Small Editions is pleased to present Paperless, a group exhibition featuring the works of Max Fowler and Rachel Haberstroh, Sujin Lee, and Nyeema Morgan.

About

Paperless. What traces are left when we burn our words, allow them to dissolve? What do we hear in the silence of a pause or a period? Although silence, redaction, and erasure emerge as different forms of not-knowing, each divulges a narrative. Omissions are never necessarily mistakes and redactions are proof that nothing can truly be unsaid; we read these grey boxes like expressions or inflections of voice, as palpable and revealing as lips parted to speak. Haberstrah and Fowler, Morgan, and Lee create rhythms in the transparency of strike-throughs and the opaqueness of the backspace, leaving the lines between to speak volumes.

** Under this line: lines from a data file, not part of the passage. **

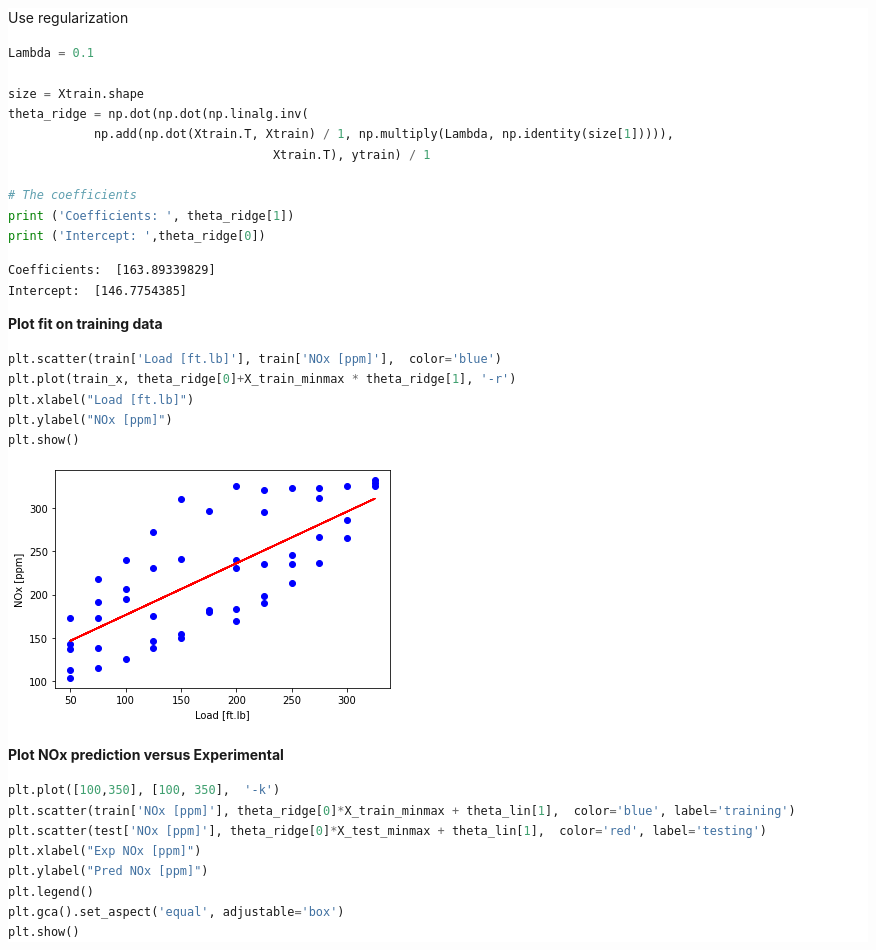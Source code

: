 Use regularization

```python
Lambda = 0.1

size = Xtrain.shape
theta_ridge = np.dot(np.dot(np.linalg.inv(
            np.add(np.dot(Xtrain.T, Xtrain) / 1, np.multiply(Lambda, np.identity(size[1])))),
                                     Xtrain.T), ytrain) / 1

# The coefficients
print ('Coefficients: ', theta_ridge[1])
print ('Intercept: ',theta_ridge[0])
```

    Coefficients:  [163.89339829]
    Intercept:  [146.7754385]

**Plot fit on training data**

```python
plt.scatter(train['Load [ft.lb]'], train['NOx [ppm]'],  color='blue')
plt.plot(train_x, theta_ridge[0]+X_train_minmax * theta_ridge[1], '-r')
plt.xlabel("Load [ft.lb]")
plt.ylabel("NOx [ppm]")
plt.show()
```

![png](https://raw.githubusercontent.com/arminnorouzi/arminnorouzi.github.io/master/_posts/L01a_Introduction_to-Machine_Learning_files/L01a_Introduction_to-Machine_Learning_109_0.png)

**Plot NOx prediction versus Experimental**

```python
plt.plot([100,350], [100, 350],  '-k')
plt.scatter(train['NOx [ppm]'], theta_ridge[0]*X_train_minmax + theta_lin[1],  color='blue', label='training')
plt.scatter(test['NOx [ppm]'], theta_ridge[0]*X_test_minmax + theta_lin[1],  color='red', label='testing')
plt.xlabel("Exp NOx [ppm]")
plt.ylabel("Pred NOx [ppm]")
plt.legend()
plt.gca().set_aspect('equal', adjustable='box')
plt.show()
```
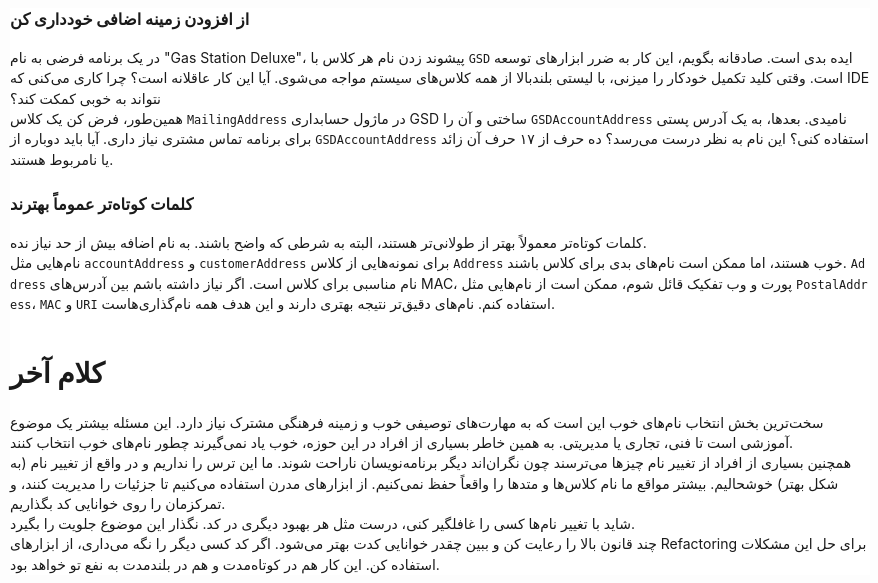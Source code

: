 ### از افزودن زمینه اضافی خودداری کن

در یک برنامه فرضی به نام "Gas Station Deluxe"، پیشوند زدن نام هر کلاس با `GSD` ایده بدی است. صادقانه بگویم، این کار به ضرر ابزارهای توسعه است. وقتی کلید تکمیل خودکار را میزنی، با لیستی بلندبالا از همه کلاس‌های سیستم مواجه می‌شوی. آیا این کار عاقلانه است؟ چرا کاری می‌کنی که IDE نتواند به خوبی کمکت کند؟  
همین‌طور، فرض کن یک کلاس `MailingAddress` در ماژول حسابداری GSD ساختی و آن را `GSDAccountAddress` نامیدی. بعدها، به یک آدرس پستی برای برنامه تماس مشتری نیاز داری. آیا باید دوباره از `GSDAccountAddress` استفاده کنی؟ این نام به نظر درست می‌رسد؟ ده حرف از ۱۷ حرف آن زائد یا نامربوط هستند.

### کلمات کوتاه‌تر عموماً بهترند

کلمات کوتاه‌تر معمولاً بهتر از طولانی‌تر هستند، البته به شرطی که واضح باشند. به نام اضافه بیش از حد نیاز نده.  
نام‌هایی مثل `accountAddress` و `customerAddress` برای نمونه‌هایی از کلاس `Address` خوب هستند، اما ممکن است نام‌های بدی برای کلاس باشند. `Address` نام مناسبی برای کلاس است. اگر نیاز داشته باشم بین آدرس‌های MAC، پورت و وب تفکیک قائل شوم، ممکن است از نام‌هایی مثل `PostalAddress`، `MAC` و `URI` استفاده کنم. نام‌های دقیق‌تر نتیجه بهتری دارند و این هدف همه نام‌گذاری‌هاست.

# کلام آخر

سخت‌ترین بخش انتخاب نام‌های خوب این است که به مهارت‌های توصیفی خوب و زمینه فرهنگی مشترک نیاز دارد. این مسئله بیشتر یک موضوع آموزشی است تا فنی، تجاری یا مدیریتی. به همین خاطر بسیاری از افراد در این حوزه، خوب یاد نمی‌گیرند چطور نام‌های خوب انتخاب کنند.  
همچنین بسیاری از افراد از تغییر نام چیزها می‌ترسند چون نگران‌اند دیگر برنامه‌نویسان ناراحت شوند. ما این ترس را نداریم و در واقع از تغییر نام (به شکل بهتر) خوشحالیم. بیشتر مواقع ما نام کلاس‌ها و متدها را واقعاً حفظ نمی‌کنیم. از ابزارهای مدرن استفاده می‌کنیم تا جزئیات را مدیریت کنند، و تمرکزمان را روی خوانایی کد بگذاریم.  
شاید با تغییر نام‌ها کسی را غافلگیر کنی، درست مثل هر بهبود دیگری در کد. نگذار این موضوع جلویت را بگیرد.  
چند قانون بالا را رعایت کن و ببین چقدر خوانایی کدت بهتر می‌شود. اگر کد کسی دیگر را نگه می‌داری، از ابزارهای Refactoring برای حل این مشکلات استفاده کن. این کار هم در کوتاه‌مدت و هم در بلندمدت به نفع تو خواهد بود.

Through this work the apparent violence of erasure becomes a means of continuing to converse.

Rachel Haberstroh and Max Fowler’s Infinite Wishing Well (2016) is fed by a twitter account that periodically retweets wishes sourced from across the media platform. As printed tweets unfurl directly into a clear basin of water, the Well realizes these dreams for only so long as it takes for paper and ink to dissolve. Nyeema Morgan’s Forty-Seven Easy Poundcakes Like grandma Use To Make (2007-2012) layers the titular recipes in different configurations with each other and with the actual recipe that Morgan’s grandmother habitually baked. The resultant brambles of text are illegible instructions that compel action without allowing for it. In these constellations that burn out in an excess of ink, Morgan illustrates the attempt to achieve a quality that no permutation of these recipes can teach.  Sujin Lee enacts a similarly futile struggle in This Voice (2013), attempting to articulate the character of another voice. Lee’s own tones and expressions become as a redolent mirror to those of the other individual, who grows increasingly abstract in the subjectiveness of this description. In overwriting their subjects, Morgan and Lee express how unfit are our words when confronted by the ineffable, by the human.”

These works test the failures of communication, from social forums to private notation. Although destructive in nature, the gestures themselves become new loci of speech. Set at the beginning of this curatorial project, this exhibition acknowledges the moments when words are insufficient; the two following shows will find ways of making do without.